* Work request:
Print the data in full, exactly as it reads.
:::
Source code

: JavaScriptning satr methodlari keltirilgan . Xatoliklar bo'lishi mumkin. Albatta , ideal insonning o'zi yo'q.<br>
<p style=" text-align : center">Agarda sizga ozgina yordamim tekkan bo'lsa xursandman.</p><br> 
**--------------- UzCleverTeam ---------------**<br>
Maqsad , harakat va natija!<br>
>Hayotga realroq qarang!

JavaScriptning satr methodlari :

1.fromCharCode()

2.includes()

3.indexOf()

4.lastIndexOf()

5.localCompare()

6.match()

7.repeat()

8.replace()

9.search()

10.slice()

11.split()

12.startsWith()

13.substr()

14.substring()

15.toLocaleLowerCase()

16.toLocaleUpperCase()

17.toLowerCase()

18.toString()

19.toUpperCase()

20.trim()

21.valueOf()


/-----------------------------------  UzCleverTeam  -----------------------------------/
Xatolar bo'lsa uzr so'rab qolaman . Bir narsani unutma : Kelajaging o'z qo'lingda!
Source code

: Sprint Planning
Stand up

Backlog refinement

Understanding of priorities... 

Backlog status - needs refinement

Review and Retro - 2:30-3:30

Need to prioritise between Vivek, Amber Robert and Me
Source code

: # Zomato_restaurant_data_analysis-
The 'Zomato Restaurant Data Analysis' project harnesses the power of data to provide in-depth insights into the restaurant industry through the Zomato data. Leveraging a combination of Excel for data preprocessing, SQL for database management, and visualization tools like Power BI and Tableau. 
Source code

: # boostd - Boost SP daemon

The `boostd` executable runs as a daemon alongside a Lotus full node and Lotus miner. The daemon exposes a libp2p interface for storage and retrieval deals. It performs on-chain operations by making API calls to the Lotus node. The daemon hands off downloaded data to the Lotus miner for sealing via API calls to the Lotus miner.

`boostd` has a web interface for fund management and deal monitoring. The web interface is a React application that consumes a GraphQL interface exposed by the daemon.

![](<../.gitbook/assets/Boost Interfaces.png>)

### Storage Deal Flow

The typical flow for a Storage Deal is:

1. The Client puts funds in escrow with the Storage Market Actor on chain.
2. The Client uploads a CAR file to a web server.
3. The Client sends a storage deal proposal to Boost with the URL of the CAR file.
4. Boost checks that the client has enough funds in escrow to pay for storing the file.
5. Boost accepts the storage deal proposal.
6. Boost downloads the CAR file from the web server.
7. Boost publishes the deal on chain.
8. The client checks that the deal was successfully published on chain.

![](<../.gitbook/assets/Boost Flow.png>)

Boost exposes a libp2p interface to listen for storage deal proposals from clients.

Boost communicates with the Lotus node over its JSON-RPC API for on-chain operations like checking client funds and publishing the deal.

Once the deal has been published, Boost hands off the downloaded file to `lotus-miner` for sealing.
:::
* Result of this exercise:
Source code

: JavaScriptning satr methodlari keltirilgan . Xatoliklar bo'lishi mumkin. Albatta , ideal insonning o'zi yo'q.<br>
<p style=" text-align : center">Agarda sizga ozgina yordamim tekkan bo'lsa xursandman.</p><br> 
**--------------- UzCleverTeam ---------------**<br>
Maqsad , harakat va natija!<br>
>Hayotga realroq qarang!

JavaScriptning satr methodlari :

1.fromCharCode()

2.includes()

3.indexOf()

4.lastIndexOf()

5.localCompare()

6.match()

7.repeat()

8.replace()

9.search()

10.slice()

11.split()

12.startsWith()

13.substr()

14.substring()

15.toLocaleLowerCase()

16.toLocaleUpperCase()

17.toLowerCase()

18.toString()

19.toUpperCase()

20.trim()

21.valueOf()


/-----------------------------------  UzCleverTeam  -----------------------------------/
Xatolar bo'lsa uzr so'rab qolaman . Bir narsani unutma : Kelajaging o'z qo'lingda!
Source code

: Sprint Planning
Stand up

Backlog refinement

Understanding of priorities... 

Backlog status - needs refinement

Review and Retro - 2:30-3:30

Need to prioritise between Vivek, Amber Robert and Me
Source code

: # Zomato_restaurant_data_analysis-
The 'Zomato Restaurant Data Analysis' project harnesses the power of data to provide in-depth insights into the restaurant industry through the Zomato data. Leveraging a combination of Excel for data preprocessing, SQL for database management, and visualization tools like Power BI and Tableau. 
Source code

: # boostd - Boost SP daemon

The `boostd` executable runs as a daemon alongside a Lotus full node and Lotus miner. The daemon exposes a libp2p interface for storage and retrieval deals. It performs on-chain operations by making API calls to the Lotus node. The daemon hands off downloaded data to the Lotus miner for sealing via API calls to the Lotus miner.

`boostd` has a web interface for fund management and deal monitoring. The web interface is a React application that consumes a GraphQL interface exposed by the daemon.

![](<../.gitbook/assets/Boost Interfaces.png>)

### Storage Deal Flow

The typical flow for a Storage Deal is:

1. The Client puts funds in escrow with the Storage Market Actor on chain.
2. The Client uploads a CAR file to a web server.
3. The Client sends a storage deal proposal to Boost with the URL of the CAR file.
4. Boost checks that the client has enough funds in escrow to pay for storing the file.
5. Boost accepts the storage deal proposal.
6. Boost downloads the CAR file from the web server.
7. Boost publishes the deal on chain.
8. The client checks that the deal was successfully published on chain.

![](<../.gitbook/assets/Boost Flow.png>)

Boost exposes a libp2p interface to listen for storage deal proposals from clients.

Boost communicates with the Lotus node over its JSON-RPC API for on-chain operations like checking client funds and publishing the deal.

Once the deal has been published, Boost hands off the downloaded file to `lotus-miner` for sealing.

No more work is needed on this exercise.